◆ **RECORDS PROVIDED**:
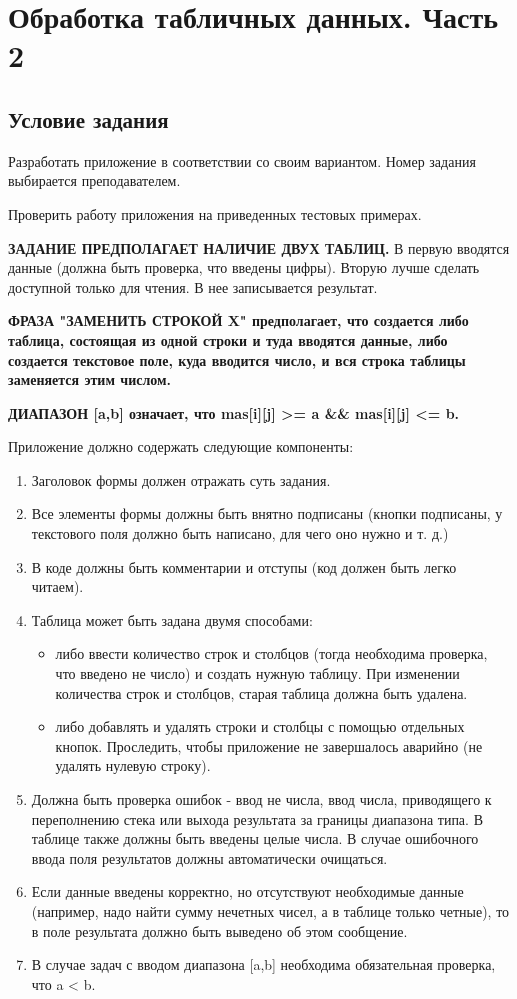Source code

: \section{Обработка табличных данных. Часть 2 }

\subsection{Условие задания}
Разработать приложение в соответствии со своим вариантом. Номер задания выбирается преподавателем.

Проверить работу приложения на приведенных тестовых примерах.

\textbf{ЗАДАНИЕ ПРЕДПОЛАГАЕТ НАЛИЧИЕ ДВУХ ТАБЛИЦ.} В  первую вводятся данные (должна быть проверка, что введены цифры). Вторую лучше сделать доступной только для чтения. В нее записывается результат. 

\textbf{ФРАЗА "ЗАМЕНИТЬ СТРОКОЙ X"  предполагает, что создается либо таблица, состоящая из одной строки и туда вводятся данные, либо создается текстовое поле, куда вводится число, и вся строка таблицы заменяется этим числом.}

\textbf{ДИАПАЗОН [a,b] означает, что mas[i][j] >= a \&\& mas[i][j] <= b.}

Приложение должно содержать следующие компоненты:
\begin{enumerate}
    \item Заголовок формы должен отражать суть задания.
    \item Все элементы формы должны быть внятно подписаны (кнопки подписаны, у текстового поля должно быть написано, для чего оно нужно и т. д.)
    \item В коде должны быть комментарии и отступы (код должен быть легко читаем).
    \item  Таблица может быть задана двумя способами: 
    \begin{itemize}
        \item либо ввести количество строк и столбцов (тогда необходима проверка, что введено не число) и создать нужную таблицу. При изменении количества строк и столбцов, старая таблица должна быть удалена.
        \item либо добавлять и удалять строки и столбцы с помощью отдельных кнопок. Проследить, чтобы приложение не завершалось аварийно (не удалять нулевую строку).
    \end{itemize}
    \item  Должна быть проверка ошибок - ввод не числа, ввод числа, приводящего к переполнению стека или выхода результата за границы диапазона типа. В таблице также должны быть введены целые числа. В случае ошибочного ввода поля результатов должны автоматически очищаться.
    \item Если данные введены корректно, но отсутствуют необходимые данные (например, надо найти сумму нечетных чисел, а в таблице только четные), то в поле результата должно быть выведено об этом сообщение.
    \item В случае задач с вводом диапазона [a,b] необходима обязательная проверка, что a < b.
\end{enumerate}

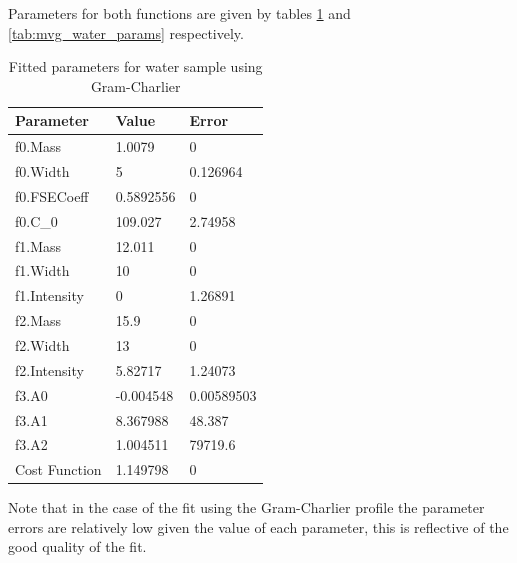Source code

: \documentclass[a4paper]{article}
\begin{document}
Parameters for both functions are given by tables \ref{tab:gc_water_params} and
\ref{tab:mvg_water_params} respectively.

\begin{table}[h!]
  \centering
  \begin{tabular}{lll}
    \toprule
    Parameter     & Value     & Error      \\
    \midrule
    f0.Mass       & 1.0079    & 0          \\
    f0.Width      & 5         & 0.126964   \\
    f0.FSECoeff   & 0.5892556 & 0          \\
    f0.C\_0       & 109.027   & 2.74958    \\
    f1.Mass       & 12.011    & 0          \\
    f1.Width      & 10        & 0          \\
    f1.Intensity  & 0         & 1.26891    \\
    f2.Mass       & 15.9      & 0          \\
    f2.Width      & 13        & 0          \\
    f2.Intensity  & 5.82717   & 1.24073    \\
    f3.A0         & -0.004548 & 0.00589503 \\
    f3.A1         & 8.367988  & 48.387     \\
    f3.A2         & 1.004511  & 79719.6    \\
    Cost Function & 1.149798  & 0          \\
    \bottomrule
  \end{tabular}
  \caption{Fitted parameters for water sample using Gram-Charlier}
  \label{tab:gc_water_params}
\end{table}
\FloatBarrier

Note that in the case of the fit using the Gram-Charlier profile the parameter
errors are relatively low given the value of each parameter, this is reflective
of the good quality of the fit.
\end{document}
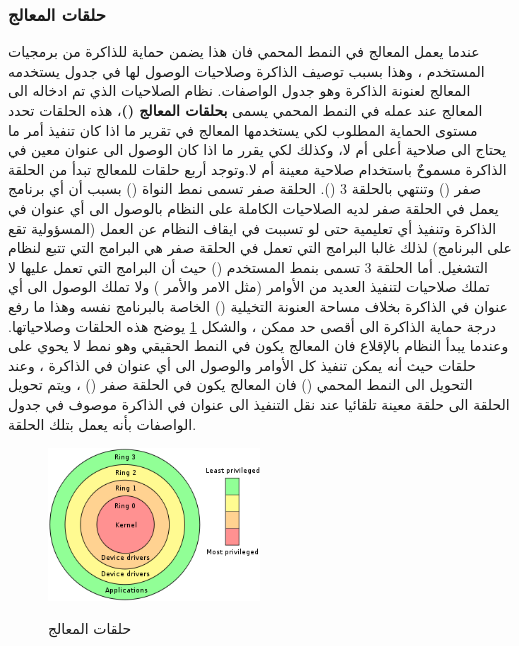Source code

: \documentclass[document.tex]{subfiles}
\begin{document}
\subsubsection{حلقات المعالج }
عندما يعمل المعالج في النمط المحمي فان هذا يضمن حماية للذاكرة من برمجيات المستخدم ، وهذا بسبب توصيف الذاكرة وصلاحيات الوصول لها في جدول يستخدمه المعالج لعنونة الذاكرة وهو جدول الواصفات. نظام الصلاحيات الذي تم ادخاله الى المعالج عند عمله في النمط المحمي يسمى \textbf{بحلقات المعالج ()}، هذه الحلقات تحدد مستوى الحماية المطلوب لكي يستخدمها المعالج في تقرير ما اذا كان تنفيذ أمر ما يحتاج الى صلاحية أعلى أم لا، وكذلك لكي يقرر ما اذا كان الوصول الى عنوان معين في الذاكرة مسموحٌ باستخدام صلاحية معينة أم لا.وتوجد أربع حلقات للمعالج تبدأ من الحلقة صفر () وتنتهي بالحلقة 3 (). الحلقة صفر تسمى نمط النواة () بسبب أن أي برنامج يعمل في الحلقة صفر لديه الصلاحيات الكاملة على النظام بالوصول الى أي عنوان في الذاكرة وتنفيذ أي تعليمية حتى لو تسببت في ايقاف النظام عن العمل (المسؤولية تقع على البرنامج) لذلك غالبا البرامج التي تعمل في الحلقة صفر هي البرامج التي تتبع لنظام التشغيل. أما الحلقة 3 تسمى بنمط المستخدم () حيث أن البرامج التي تعمل عليها لا تملك صلاحيات لتنفيذ العديد من الأوامر (مثل الامر  والأمر ) ولا تملك الوصول الى أي عنوان في الذاكرة بخلاف مساحة العنونة التخيلية () الخاصة بالبرنامج نفسه وهذا ما رفع درجة حماية الذاكرة الى أقصى حد ممكن ، والشكل \ref{fig:rings} يوضح هذه الحلقات وصلاحياتها. وعندما يبدأ النظام بالإقلاع فان المعالج يكون في النمط الحقيقي وهو نمط لا يحوي على حلقات حيث أنه يمكن تنفيذ كل الأوامر والوصول الى أي عنوان في الذاكرة ، وعند التحويل الى النمط المحمي () فان المعالج يكون في الحلقة صفر () ، ويتم تحويل الحلقة الى حلقة معينة تلقائيا عند نقل التنفيذ الى عنوان في الذاكرة موصوف في جدول الواصفات بأنه يعمل بتلك الحلقة.

\begin{figure}[h!]
  \caption{حلقات المعالج}
  \centering
   \includegraphics[width=0.5\textwidth]{../img/rings}
  \label{fig:rings} 
\end{figure}
\end{document}
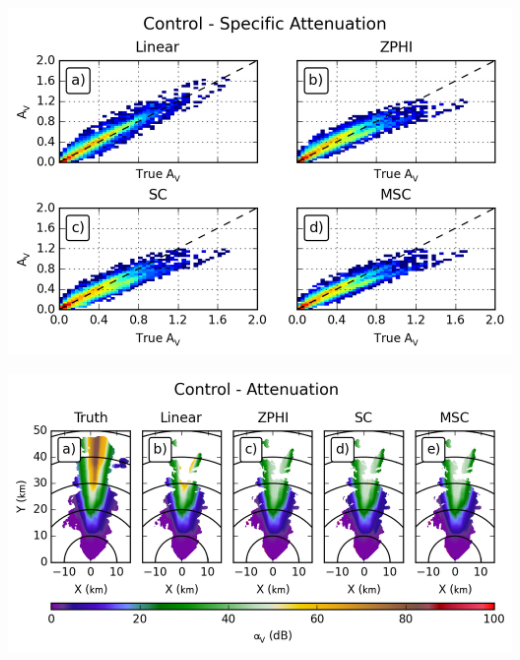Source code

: \documentclass[red]{beamer}
\begin{document}
\begin{frame}
    \begin{center}
        \includegraphics[scale=0.7]{figures/C_Control_Specific_Attenuation_V_scatter}
    \end{center}
\end{frame}

\begin{frame}
    \begin{center}
        \includegraphics[scale=0.7]{figures/X_Control_Attenuation_V}
    \end{center}
\end{frame}
\end{document}
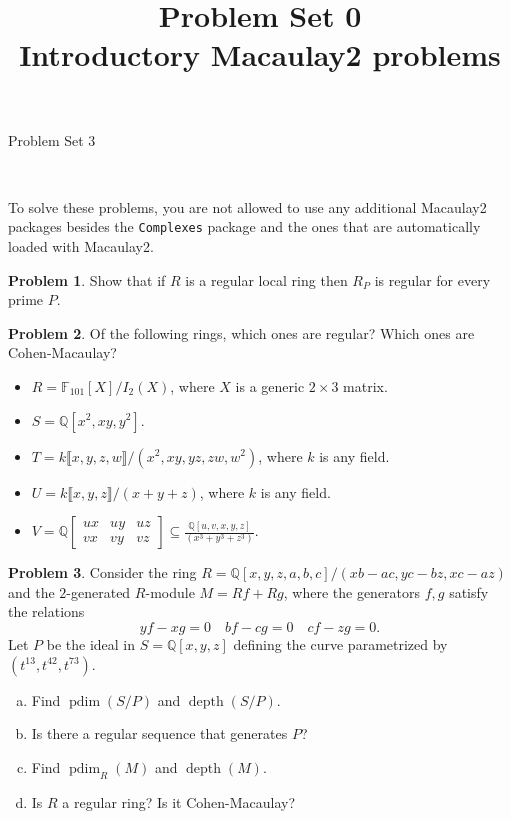 \documentclass[11pt]{article}
\title{}
\date{\vspace{-0.5in}}
\title{Problem Set 0 \\ Introductory Macaulay2 problems}
\DeclareMathOperator{\depth}{depth}
\DeclareMathOperator{\pdim}{pdim}
\theoremstyle{definition}
\newtheorem{problem}{Problem}
\begin{document}
\thispagestyle{fancy}
\pagestyle{fancy}


\begin{center}
	{\LARGE Problem Set 3\\
	
	
}
\end{center}

\

To solve these problems, you are not allowed to use any additional Macaulay2 packages besides the \texttt{Complexes} package and the ones that are automatically loaded with Macaulay2.

\begin{problem}
	Show that if $R$ is a regular local ring then $R_P$ is regular for every prime $P$.
\end{problem}



\begin{problem}
	Of the following rings, which ones are regular? Which ones are Cohen-Macaulay?
	\begin{itemize}
		\item $R = \mathbb{F}_{101}[ X ]/I_2(X)$, where $X$ is a generic $2 \times 3$ matrix.
		\item $S = \mathbb{Q}[x^2,xy,y^2]$.
		\item $T = k \llbracket x,y,z,w \rrbracket/(x^2,xy,yz,zw,w^2)$, where $k$ is any field.
		\item $U = k \llbracket x,y,z \rrbracket /(x+y+z)$, where $k$ is any field.
		\item $V = \mathbb{Q} \begin{bmatrix} ux & uy & uz \\ vx & vy & vz \end{bmatrix} \subseteq \frac{\mathbb{Q}[u,v,x,y,z]}{(x^3+y^3+z^3)}$.
	\end{itemize}
\end{problem}








\begin{problem}
	Consider the ring $R = \mathbb{Q}[x,y,z,a,b,c]/(xb-ac,yc-bz,xc-az)$ and the $2$-generated $R$-module $M = Rf + Rg$, where the generators $f, g$ satisfy the relations 
		$$yf-xg = 0 \quad bf - cg = 0 \quad cf - zg = 0.$$
		Let $P$ be the ideal in $S = \mathbb{Q}[x,y,z]$ defining the curve parametrized by $(t^{13},t^{42},t^{73})$.

\begin{enumerate}[a)]
	\item Find $\pdim(S/P)$ and $\depth(S/P)$.
	\item Is there a regular sequence that generates $P$?
	\item Find $\pdim_R(M)$ and $\depth(M)$.
	\item Is $R$ a regular ring? Is it Cohen-Macaulay?
\end{enumerate}
\end{problem}
\end{document}
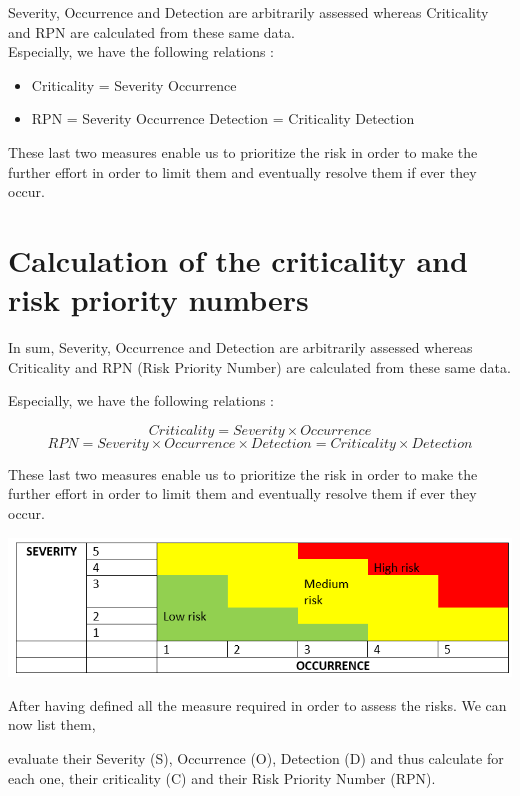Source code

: Severity, Occurrence and Detection are arbitrarily assessed whereas Criticality and RPN are calculated from these same data.\\

Especially, we have the following relations :
\begin{itemize}
    \item Criticality = Severity \* Occurrence
    \item RPN = Severity \* Occurrence \* Detection = Criticality \* Detection
\end{itemize}

These last two measures enable us to prioritize the risk in order to make the further effort in order to limit them and eventually resolve them if ever they occur.

\section{Calculation of the criticality and risk priority numbers}

In sum, Severity, Occurrence and Detection are arbitrarily assessed
whereas Criticality and RPN (Risk Priority Number) are calculated from these same data.

Especially, we have the following relations :

\[Criticality = Severity \times Occurrence\]
\[RPN = Severity \times Occurrence \times Detection = Criticality \times Detection\]

These last two measures enable us to prioritize the risk in order to
make the further effort in order to limit them and eventually resolve
them if ever they occur.

\includegraphics{Img/img-risk.png}

After having defined all the measure required in order to assess the risks. We can now list them,  

evaluate their Severity (S), Occurrence (O), Detection (D) and thus calculate for each one, their criticality (C) and their Risk Priority Number (RPN). 


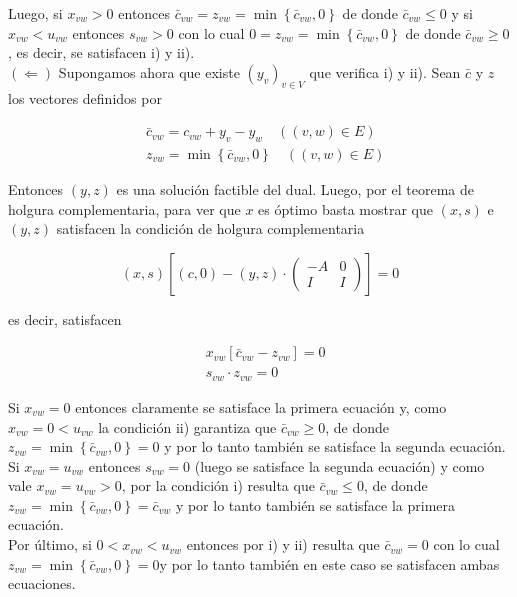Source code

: \documentclass[10pt]{article}
\begin{document}
Luego, si $x_{v w}>0$ entonces $\bar{c}_{v w}=z_{v w}=\min \left\{\bar{c}_{v w}, 0\right\}$ de donde $\bar{c}_{v w} \leq 0$ y si $x_{v w}<u_{v w}$ entonces $s_{v w}>0$ con lo cual $0=z_{v w}=\min \left\{\bar{c}_{v w}, 0\right\}$ de donde $\bar{c}_{v w} \geq 0$, es decir, se satisfacen i) y ii).\\
$(\Longleftarrow)$ Supongamos ahora que existe $\left(y_{v}\right)_{v \in V}$ que verifica i) y ii). Sean $\bar{c}$ y $z$ los vectores definidos por

$$
\begin{aligned}
& \bar{c}_{v w}=c_{v w}+y_{v}-y_{w} \quad((v, w) \in E) \\
& z_{v w}=\min \left\{\bar{c}_{v w}, 0\right\} \quad((v, w) \in E)
\end{aligned}
$$

Entonces $(y, z)$ es una solución factible del dual. Luego, por el teorema de holgura complementaria, para ver que $x$ es óptimo basta mostrar que $(x, s)$ e $(y, z)$ satisfacen la condición de holgura complementaria

$$
(x, s)\left[(c, 0)-(y, z) \cdot\left(\begin{array}{cc}
-A & 0 \\
I & I
\end{array}\right)\right]=0
$$

es decir, satisfacen

$$
\begin{aligned}
& x_{v w}\left[\bar{c}_{v w}-z_{v w}\right]=0 \\
& s_{v w} \cdot z_{v w}=0
\end{aligned}
$$

Si $x_{v w}=0$ entonces claramente se satisface la primera ecuación y, como $x_{v w}=0<u_{v w}$ la condición ii) garantiza que $\bar{c}_{v w} \geq 0$, de donde $z_{v w}=\min \left\{\bar{c}_{v w}, 0\right\}=0$ y por lo tanto también se satisface la segunda ecuación.\\
Si $x_{v w}=u_{v w}$ entonces $s_{v w}=0$ (luego se satisface la segunda ecuación) y como vale $x_{v w}=u_{v w}>0$, por la condición i) resulta que $\bar{c}_{v w} \leq 0$, de donde $z_{v w}=\min \left\{\bar{c}_{v w}, 0\right\}=\bar{c}_{v w}$ y por lo tanto también se satisface la primera ecuación.\\
Por último, si $0<x_{v w}<u_{v w}$ entonces por i) y ii) resulta que $\bar{c}_{v w}=0$ con lo cual $z_{v w}=\min \left\{\bar{c}_{v w}, 0\right\}=0 \mathrm{y}$ por lo tanto también en este caso se satisfacen ambas ecuaciones.
\end{document}
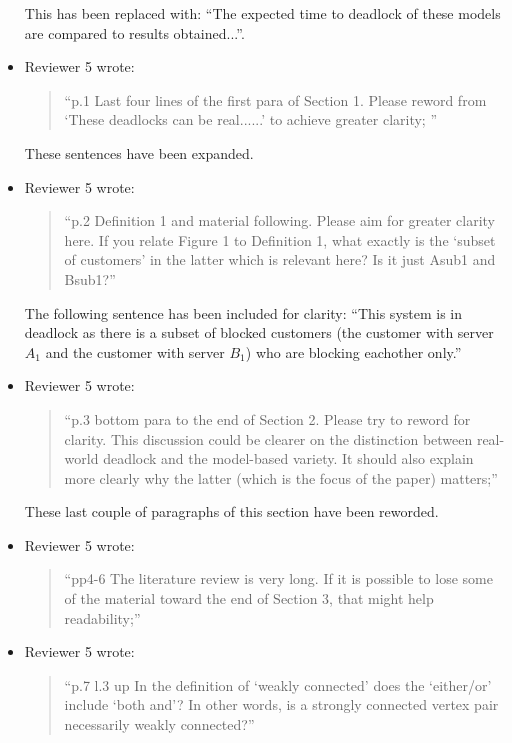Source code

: \documentclass{article}
\begin{document}
\begin{itemize}
This has been replaced with: ``The expected time to deadlock of these models are compared to results obtained...''.


\item Reviewer 5 wrote:
\begin{quote}
``p.1 Last four lines of the first para of Section 1. Please reword from ‘These deadlocks can be real......’ to achieve greater clarity;
''
\end{quote}

These sentences have been expanded.


\item Reviewer 5 wrote:
\begin{quote}
``p.2 Definition 1 and material following. Please aim for greater clarity here. If you relate Figure 1 to Definition 1, what exactly is the ‘subset of customers’ in the latter which is relevant here? Is it just Asub1 and Bsub1?''
\end{quote}

The following sentence has been included for clarity: ``This system is in deadlock as there is a subset of blocked customers (the customer with server $A_1$ and the customer with server $B_1$) who are blocking eachother only.''


\item Reviewer 5 wrote:
\begin{quote}
``p.3 bottom para to the end of Section 2. Please try to reword for clarity. This discussion could be clearer on the distinction between real-world deadlock and the model-based variety. It should also explain more clearly why the latter (which is the focus of the paper) matters;''
\end{quote}

These last couple of paragraphs of this section have been reworded.


\item Reviewer 5 wrote:
\begin{quote}
``pp4-6 The literature review is very long. If it is possible to lose some of the material toward the end of Section 3, that might help readability;''
\end{quote}


\item Reviewer 5 wrote:
\begin{quote}
``p.7 l.3 up In the definition of ‘weakly connected’ does the ‘either/or’ include ‘both and’? In other words, is a strongly connected vertex pair necessarily weakly connected?''
\end{quote}



\end{itemize}
\end{document}
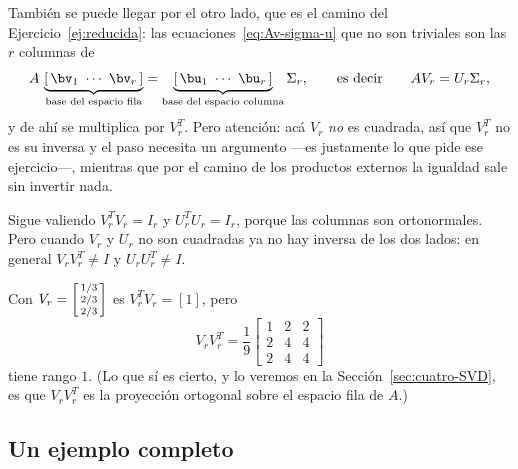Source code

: También se puede llegar por el otro lado, que es el camino del
Ejercicio~\ref{ej:reducida}: las ecuaciones~\eqref{eq:Av-sigma-u} que no son
triviales son las $r$ columnas de
\begin{equation}\label{eq:SVD-reducida}
A\,\underbrace{[\,\bv_1\ \cdots\ \bv_r\,]}_{\text{base del espacio fila}}
=\underbrace{[\,\bu_1\ \cdots\ \bu_r\,]}_{\text{base del espacio columna}}
\Sigma_r ,
\qquad\text{es decir}\qquad
AV_r=U_r\Sigma_r ,
\end{equation}
y de ahí se multiplica por $V_r^T$. Pero atención: acá $V_r$ \emph{no} es
cuadrada, así que $V_r^T$ no es su inversa y el paso necesita un argumento
---es justamente lo que pide ese ejercicio---, mientras que por el camino de
los productos externos la igualdad sale sin invertir nada.

Sigue valiendo $V_r^TV_r=I_r$ y $U_r^TU_r=I_r$, porque las columnas son
ortonormales. Pero cuando $V_r$ y $U_r$ no son cuadradas ya no hay inversa de
los dos lados: en general $V_rV_r^T\neq I$ y $U_rU_r^T\neq I$.

\begin{example}
Con $V_r=\begin{bsmallmatrix}1/3\\ 2/3\\ 2/3\end{bsmallmatrix}$ es
$V_r^TV_r=[1]$, pero
\[
V_rV_r^T=\frac19\begin{bmatrix}1&2&2\\ 2&4&4\\ 2&4&4\end{bmatrix}
\]
tiene rango $1$. (Lo que sí es cierto, y lo veremos en la
Sección~\ref{sec:cuatro-SVD}, es que $V_rV_r^T$ es la proyección ortogonal
sobre el espacio fila de $A$.)
\end{example}

\subsection{Un ejemplo completo}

◆ **REQUIRED WORK**:
State the number of lines of the preceding material in which the word "calculated" is found, and nothing more.

◆ **TASK SOLUTION**:
2